Search code examples
c++stringwhitespace

Remove extra whitespace from c++ issue


I have this code snippet from online.


    void ShortenSpace(string &s)
    {
        // n is length of the original string
        int n = s.length();
     
        //pointer i to keep trackof next position and j to traverse
        int i = 0, j = -1;
     
        // flag that sets to true is space is found
        bool spaceFound = false;
     
        // Handles leading spaces
        while (++j < n && s[j] == ' ');
     
        // read all characters of original string
        while (j < n)
        {
            // if current characters is non-space
            if (s[j] != ' ')
            {
                //if any preceeding space before ,.and ?
                if ((s[j] == '.' || s[j] == ',' ||
                     s[j] == '?') && i - 1 >= 0 &&
                     s[i - 1] == ' ')
                    s[i - 1] = s[j++];
     
                else
                    // copy current character to index i
                    // and increment both i and j
                    s[i++] = s[j++];
     
                // set space flag to false when any
                // non-space character is found
                spaceFound = false;
            }
            // if current character is a space
            else if (s[j++] == ' ')
            {
                // If space is seen first time after a word
                if (!spaceFound)
                {
                    s[i++] = ' ';
                    spaceFound = true;
                }
            }
        }
     
        // Remove trailing spaces
        if (i <= 1)
            s.erase(s.begin() + i, s.end());
        else
            s.erase(s.begin() + i - 1, s.end());
    }

The problem is if the input is: "test (multiple spaces) test (multiple spaces) test."

It will remove the last period and put output like "test test test"

It removes the whitespace correctly but somehow it is mishandling/removing the punctuation.
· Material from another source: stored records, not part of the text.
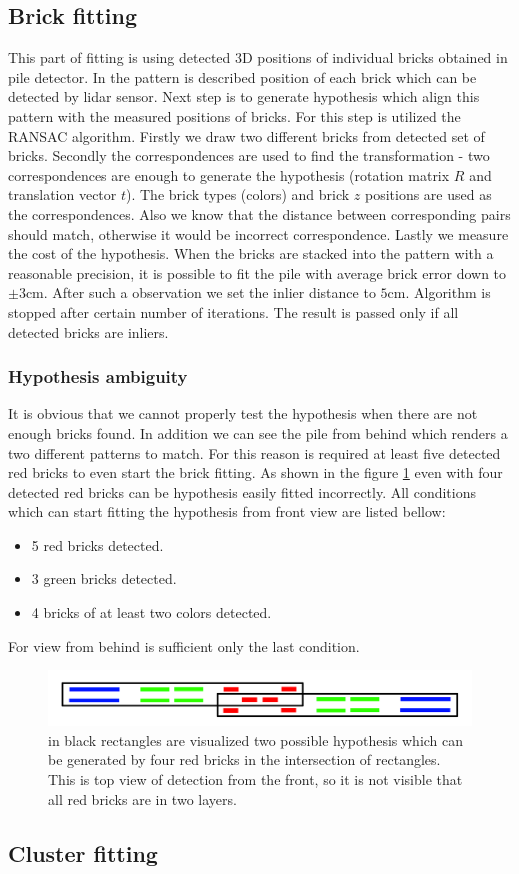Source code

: \subsection{Brick fitting}
This part of fitting is using detected 3D positions of individual bricks obtained in pile detector. In the pattern is described position of each brick which can be detected by lidar sensor. Next step is to generate hypothesis which align this pattern with the measured positions of bricks. For this step is utilized the RANSAC algorithm. Firstly we draw two different bricks from detected set of bricks. Secondly the correspondences are used to find the transformation - two correspondences are enough to generate the hypothesis (rotation matrix $R$ and translation vector $t$). The brick types (colors) and brick $z$ positions are used as the correspondences. Also we know that the distance between corresponding pairs should match, otherwise it would be incorrect correspondence. Lastly we measure the cost of the hypothesis. When the bricks are stacked into the pattern with a reasonable precision, it is possible to fit the pile with average brick error down to $\pm 3$cm. After such a observation we set the inlier distance to $5$cm. Algorithm is stopped after certain number of iterations. The result is passed only if all detected bricks are inliers.

\subsubsection{Hypothesis ambiguity}
It is obvious that we cannot properly test the hypothesis when there are not enough bricks found. In addition we can see the pile from behind which renders a two different patterns to match. For this reason is required at least five detected red bricks to even start the brick fitting. As shown in the figure \ref{fig:ambiguity} even with four detected red bricks can be hypothesis easily fitted incorrectly. All conditions which can start fitting the hypothesis from front view are listed bellow:
\begin{itemize}
\item 5 red bricks detected.
\item 3 green bricks detected.
\item 4 bricks of at least two colors detected.
\end{itemize}
For view from behind is sufficient only the last condition.
\begin{figure}[H]
\centering
\includegraphics[scale=0.3]{fig/ambiguous.png}
\caption[Hypothesis ambiguity]{in black rectangles are visualized two possible hypothesis which can be generated by four red bricks in the intersection of rectangles. This is top view of detection from the front, so it is not visible that all red bricks are in two layers.}
\label{fig:ambiguity}
\end{figure}

\subsection{Cluster fitting}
I do not want it to remove the punctuation. I'm still beginner in C++ so I am having a hard time figuring out why.


Solution

  • Because it indiscriminately deletes the last character.
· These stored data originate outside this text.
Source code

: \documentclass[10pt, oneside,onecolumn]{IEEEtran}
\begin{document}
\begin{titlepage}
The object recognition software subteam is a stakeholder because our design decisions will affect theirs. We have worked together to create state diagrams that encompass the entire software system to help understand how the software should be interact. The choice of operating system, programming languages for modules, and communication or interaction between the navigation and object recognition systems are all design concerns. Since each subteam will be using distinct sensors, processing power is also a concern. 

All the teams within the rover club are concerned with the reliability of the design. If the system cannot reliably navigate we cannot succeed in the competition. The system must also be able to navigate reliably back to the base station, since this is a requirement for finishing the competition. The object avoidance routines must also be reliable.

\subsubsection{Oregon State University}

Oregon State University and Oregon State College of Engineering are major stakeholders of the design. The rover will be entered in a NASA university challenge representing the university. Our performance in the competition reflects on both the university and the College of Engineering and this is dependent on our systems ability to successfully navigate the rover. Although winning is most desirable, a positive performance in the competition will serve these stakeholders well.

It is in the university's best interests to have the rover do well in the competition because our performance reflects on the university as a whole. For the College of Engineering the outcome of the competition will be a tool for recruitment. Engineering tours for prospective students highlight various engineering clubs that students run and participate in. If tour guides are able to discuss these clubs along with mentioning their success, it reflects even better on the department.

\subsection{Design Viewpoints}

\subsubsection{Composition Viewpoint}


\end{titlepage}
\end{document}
    The last conditional should check if the last character is a white space as well:

    // Trim string to result
    if (i <= 1 || s[i-1] != ' ')
        s.erase(s.begin() + i, s.end());
    else
        s.erase(s.begin() + i - 1, s.end());
    

    I corrected the comment as well, as it does not trim the trailing white spaces, but the trailing characters that are left over after the manipulation. This algorithm clears characters it shifts ahead. If you were to leave out this last conditional, the output would be: test test test. test. for input test test test.